Potentially attempting to double-down in light of the potential weakness in its initial suit thanks to the pandemic exception, Sycamore filed a second complaint on April 24, in which it argued that if the parties’ deal was not already off the table, L Brand’s countersuit has formally “invalidated the financing that [Sycamore] had lined up” to acquire the company. Specifically, Sycamore argued that “L Brands’ claim for monetary damages against [it] and [its investors]” in connection with the lawsuit that it filed, “triggered the expiration and termination of financing commitments” in connection with their deal.
Ultimately putting their legal troubles and a soured deal out of the way by of a settlement, Sycamore confirmed in May that “neither party will be required to pay the other a termination fee or other consideration as a result of the mutual decision to terminate the agreement and settle the pending litigation.”
As for MAE clauses more generally, the recent global outbreak of the coronavirus is causing many buyers in mergers and acquisitions, including (or maybe, especially) in the highly-affected retail landscape, “to evaluate what effect, if any, the pandemic may have – or has already had – on the business and operations of the targets that they are seeking to acquire,” according to Robinson & Cole LLP’s Kathleen Porter, Anna Jinhua Wang, and Michael Wirvin. “One component of these evaluations will certainly be whether a public health crisis, such as COVID-19, is sufficient to trigger an MAE clause and permit a buyer to terminate a transaction in anticipation of deterioration of the target’s business and financial performance due to the pandemic.”

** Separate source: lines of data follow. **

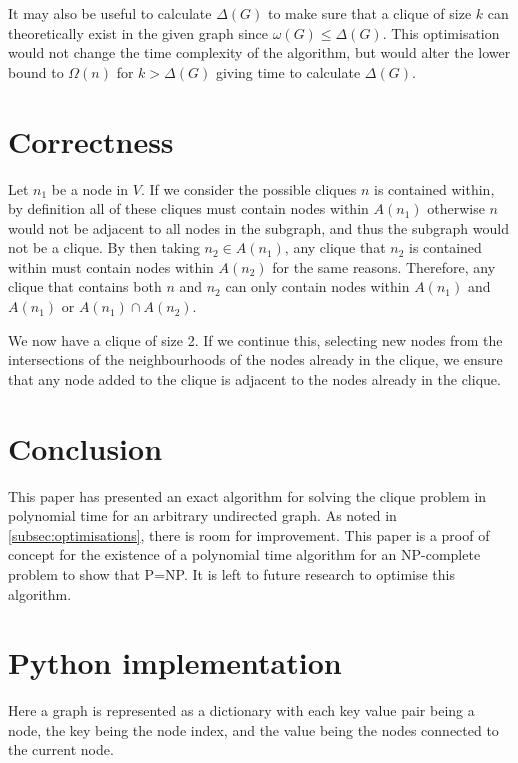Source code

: \documentclass[11pt]{article}
\begin{document}
It may also be useful to calculate $\Delta(G)$ to make sure that a clique of size $k$ can theoretically exist in the given graph since $\omega(G)\leq\Delta(G)$. This optimisation would not change the time complexity of the algorithm, but would alter the lower bound to $\Omega(n)$ for $k>\Delta(G)$ giving time to calculate $\Delta(G)$.

\section{Correctness}

Let $n_1$ be a node in $V$. If we consider the possible cliques $n$ is contained within, by definition all of these cliques must contain nodes within $A(n_1)$ otherwise $n$ would not be adjacent to all nodes in the subgraph, and thus the subgraph would not be a clique. By then taking $n_2\in A(n_1)$, any clique that $n_2$ is contained within must contain nodes within $A(n_2)$ for the same reasons. Therefore, any clique that contains both $n$ and $n_2$ can only contain nodes within $A(n_1)$ and $A(n_1)$ or $A(n_1)\cap A(n_2)$.

We now have a clique of size 2. If we continue this, selecting new nodes from the intersections of the neighbourhoods of the nodes already in the clique, we ensure that any node added to the clique is adjacent to the nodes already in the clique.

\section{Conclusion}

This paper has presented an exact algorithm for solving the clique problem in polynomial time for an arbitrary undirected graph. As noted in \cref{subsec:optimisations}, there is room for improvement. This paper is a proof of concept for the existence of a polynomial time algorithm for an NP-complete problem to show that P=NP. It is left to future research to optimise this algorithm.

\appendix
\section{Python implementation}
\label{apdx:a}
Here a graph is represented as a dictionary with each key value pair being a node, the key being the node index, and the value being the nodes connected to the current node.


\end{document}
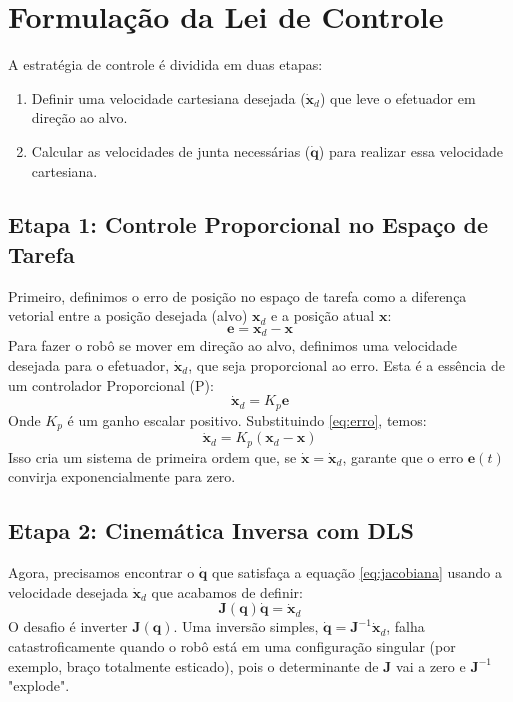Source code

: \documentclass[a4paper, 12pt]{article}
\begin{document}
\section{Formulação da Lei de Controle}
A estratégia de controle é dividida em duas etapas:
\begin{enumerate}
    \item Definir uma velocidade cartesiana desejada ($\dot{\mathbf{x}}_d$) que leve o efetuador em direção ao alvo.
    \item Calcular as velocidades de junta necessárias ($\dot{\mathbf{q}}$) para realizar essa velocidade cartesiana.
\end{enumerate}

\subsection{Etapa 1: Controle Proporcional no Espaço de Tarefa}
Primeiro, definimos o erro de posição no espaço de tarefa como a diferença vetorial entre a posição desejada (alvo) $\mathbf{x}_d$ e a posição atual $\mathbf{x}$:
\begin{equation}
\mathbf{e} = \mathbf{x}_d - \mathbf{x}
\label{eq:erro}
\end{equation}
Para fazer o robô se mover em direção ao alvo, definimos uma velocidade desejada para o efetuador, $\dot{\mathbf{x}}_d$, que seja proporcional ao erro. Esta é a essência de um controlador Proporcional (P):
\begin{equation}
\dot{\mathbf{x}}_d = K_p \mathbf{e}
\label{eq:p_control}
\end{equation}
Onde $K_p$ é um ganho escalar positivo. Substituindo \eqref{eq:erro}, temos:
\[
\dot{\mathbf{x}}_d = K_p (\mathbf{x}_d - \mathbf{x})
\]
Isso cria um sistema de primeira ordem que, se $\dot{\mathbf{x}} = \dot{\mathbf{x}}_d$, garante que o erro $\mathbf{e}(t)$ convirja exponencialmente para zero.

\subsection{Etapa 2: Cinemática Inversa com DLS}
Agora, precisamos encontrar o $\dot{\mathbf{q}}$ que satisfaça a equação \eqref{eq:jacobiana} usando a velocidade desejada $\dot{\mathbf{x}}_d$ que acabamos de definir:
\[
\mathbf{J}(\mathbf{q}) \dot{\mathbf{q}} = \dot{\mathbf{x}}_d
\]
O desafio é inverter $\mathbf{J}(\mathbf{q})$. Uma inversão simples, $\dot{\mathbf{q}} = \mathbf{J}^{-1} \dot{\mathbf{x}}_d$, falha catastroficamente quando o robô está em uma configuração singular (por exemplo, braço totalmente esticado), pois o determinante de $\mathbf{J}$ vai a zero e $\mathbf{J}^{-1}$ "explode".
\end{document}
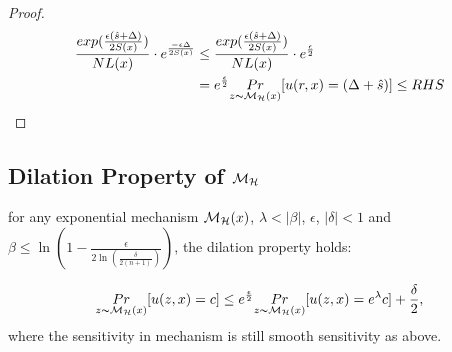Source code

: \documentclass[sigconf]{acmart}
\begin{document}
\begin{proof}
\begin{equation*}
\begin{split}
\frac{exp(\frac{\epsilon (\hat{s} + \Delta)}{2 S(x)})}{NL(x)} \cdot e^{\frac{- \epsilon \Delta}{2 S(x)}}
& \leq \frac{exp(\frac{\epsilon (\hat{s} + \Delta)}{2 S(x)})}{NL(x)} \cdot e^{\frac{\epsilon}{2}}\\
&  =  e^{\frac{\epsilon}{2}} \underset{z \thicksim \mathcal{M}_{\mathcal{H}}(x)}{Pr}[u(r,x) = (\Delta + \hat{s})] \leq RHS\\
\end{split}
\end{equation*}

\end{proof}



\subsection{Dilation Property of $\mathcal{M}_{\mathcal{H}}$}
\begin{lem}
for any exponential mechanism $\mathcal{M}_{\mathcal{H}}(x)$, $\lambda < |\beta|$, $\epsilon$, $|\delta| < 1$ and $\beta \leq \ln(1 - \frac{\epsilon}{2 \ln (\frac{\delta}{2 (n + 1)})})$, the dilation property holds:

\begin{equation*}
\underset{z \thicksim \mathcal{M}_{\mathcal{H}}(x)}{Pr}[u(z,x) = c]
\leq
e^{\frac{\epsilon}{2}} \underset{z \thicksim \mathcal{M}_{\mathcal{H}}(x)}{Pr}[u(z,x) = e^{\lambda} c] + \frac{\delta}{2},
\end{equation*}
where the sensitivity in mechanism is still smooth sensitivity as above.
\end{lem}
\end{document}
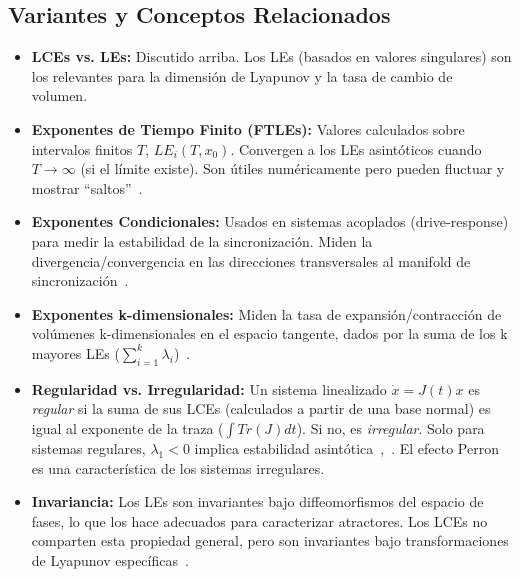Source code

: \subsection{Variantes y Conceptos Relacionados}
\begin{itemize}
    \item \textbf{LCEs vs. LEs:} Discutido arriba. Los LEs (basados en valores singulares) son los relevantes para la dimensión de Lyapunov y la tasa de cambio de volumen.
    \item \textbf{Exponentes de Tiempo Finito (FTLEs):} Valores calculados sobre intervalos finitos $T$, $LE_i(T, x_0)$. Convergen a los LEs asintóticos cuando $T \to \infty$ (si el límite existe). Son útiles numéricamente pero pueden fluctuar y mostrar ``saltos''~\cite{Kuznetsov2016, Kuznetsov_2016}.
    \item \textbf{Exponentes Condicionales:} Usados en sistemas acoplados (drive-response) para medir la estabilidad de la sincronización. Miden la divergencia/convergencia en las direcciones transversales al manifold de sincronización~\cite{Pecora1997}.
    \item \textbf{Exponentes k-dimensionales:} Miden la tasa de expansión/contracción de volúmenes k-dimensionales en el espacio tangente, dados por la suma de los k mayores LEs ($\sum_{i=1}^k \lambda_i$)~\cite{Shimada1979}.
    \item \textbf{Regularidad vs. Irregularidad:} Un sistema linealizado $\dot{x} = J(t)x$ es \textit{regular} si la suma de sus LCEs (calculados a partir de una base normal) es igual al exponente de la traza ($\int Tr(J) dt$). Si no, es \textit{irregular}. Solo para sistemas regulares, $\lambda_1 < 0$ implica estabilidad asintótica~\cite{Leonov2007},~\cite{Kuznetsov2016}. El efecto Perron es una característica de los sistemas irregulares.
    \item \textbf{Invariancia:} Los LEs son invariantes bajo diffeomorfismos del espacio de fases, lo que los hace adecuados para caracterizar atractores. Los LCEs no comparten esta propiedad general, pero son invariantes bajo transformaciones de Lyapunov específicas~\cite{Kuznetsov2016}.
\end{itemize}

Porter, Wang, and Wirvin note that while “courts have largely been reluctant to find that MAEs have occurred and thus, allow buyers to terminate the agreements, in a recent case, the Delaware Court of Chancery determined that an MAE existed and that the buyer had validly terminated a merger agreement.” In its decision, the court held that an MAE must “substantially threaten” the earnings potential of the entire business of the target “in a durationally significant manner.”